**PROBLEM TO WORK ON:** Each record that follows is to be reproduced verbatim.

Data entries:
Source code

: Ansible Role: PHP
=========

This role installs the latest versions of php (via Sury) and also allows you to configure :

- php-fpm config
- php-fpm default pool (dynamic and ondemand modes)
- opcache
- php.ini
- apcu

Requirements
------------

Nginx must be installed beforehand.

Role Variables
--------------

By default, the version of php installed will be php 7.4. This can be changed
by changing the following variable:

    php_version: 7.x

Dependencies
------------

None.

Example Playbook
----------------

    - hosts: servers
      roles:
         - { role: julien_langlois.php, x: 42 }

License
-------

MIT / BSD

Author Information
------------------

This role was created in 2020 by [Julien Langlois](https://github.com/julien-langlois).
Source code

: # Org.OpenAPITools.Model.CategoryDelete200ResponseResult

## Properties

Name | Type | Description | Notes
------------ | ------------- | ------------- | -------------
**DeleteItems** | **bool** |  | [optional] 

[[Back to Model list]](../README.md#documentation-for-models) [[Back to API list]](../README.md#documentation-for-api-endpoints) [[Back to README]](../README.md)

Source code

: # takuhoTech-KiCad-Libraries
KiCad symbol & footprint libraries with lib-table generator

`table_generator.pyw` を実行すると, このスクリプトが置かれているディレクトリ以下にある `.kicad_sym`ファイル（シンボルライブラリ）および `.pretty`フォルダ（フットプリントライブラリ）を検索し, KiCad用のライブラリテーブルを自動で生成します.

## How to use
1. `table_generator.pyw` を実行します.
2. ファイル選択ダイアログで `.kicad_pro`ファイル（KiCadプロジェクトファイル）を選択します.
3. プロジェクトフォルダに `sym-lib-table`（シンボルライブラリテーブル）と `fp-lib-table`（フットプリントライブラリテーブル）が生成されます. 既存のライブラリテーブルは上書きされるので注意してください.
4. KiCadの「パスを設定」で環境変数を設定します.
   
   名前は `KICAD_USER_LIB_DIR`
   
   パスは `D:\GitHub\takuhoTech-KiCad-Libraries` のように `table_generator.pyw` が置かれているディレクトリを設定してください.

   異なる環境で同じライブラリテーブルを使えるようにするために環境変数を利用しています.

**RESPONSE TO THIS EXERCISE:**
Source code

: Ansible Role: PHP
=========

This role installs the latest versions of php (via Sury) and also allows you to configure :

- php-fpm config
- php-fpm default pool (dynamic and ondemand modes)
- opcache
- php.ini
- apcu

Requirements
------------

Nginx must be installed beforehand.

Role Variables
--------------

By default, the version of php installed will be php 7.4. This can be changed
by changing the following variable:

    php_version: 7.x

Dependencies
------------

None.

Example Playbook
----------------

    - hosts: servers
      roles:
         - { role: julien_langlois.php, x: 42 }

License
-------

MIT / BSD

Author Information
------------------

This role was created in 2020 by [Julien Langlois](https://github.com/julien-langlois).
Source code

: # Org.OpenAPITools.Model.CategoryDelete200ResponseResult

## Properties

Name | Type | Description | Notes
------------ | ------------- | ------------- | -------------
**DeleteItems** | **bool** |  | [optional] 

[[Back to Model list]](../README.md#documentation-for-models) [[Back to API list]](../README.md#documentation-for-api-endpoints) [[Back to README]](../README.md)

Source code

: # takuhoTech-KiCad-Libraries
KiCad symbol & footprint libraries with lib-table generator

`table_generator.pyw` を実行すると, このスクリプトが置かれているディレクトリ以下にある `.kicad_sym`ファイル（シンボルライブラリ）および `.pretty`フォルダ（フットプリントライブラリ）を検索し, KiCad用のライブラリテーブルを自動で生成します.

## How to use
1. `table_generator.pyw` を実行します.
2. ファイル選択ダイアログで `.kicad_pro`ファイル（KiCadプロジェクトファイル）を選択します.
3. プロジェクトフォルダに `sym-lib-table`（シンボルライブラリテーブル）と `fp-lib-table`（フットプリントライブラリテーブル）が生成されます. 既存のライブラリテーブルは上書きされるので注意してください.
4. KiCadの「パスを設定」で環境変数を設定します.
   
   名前は `KICAD_USER_LIB_DIR`
   
   パスは `D:\GitHub\takuhoTech-KiCad-Libraries` のように `table_generator.pyw` が置かれているディレクトリを設定してください.

   異なる環境で同じライブラリテーブルを使えるようにするために環境変数を利用しています.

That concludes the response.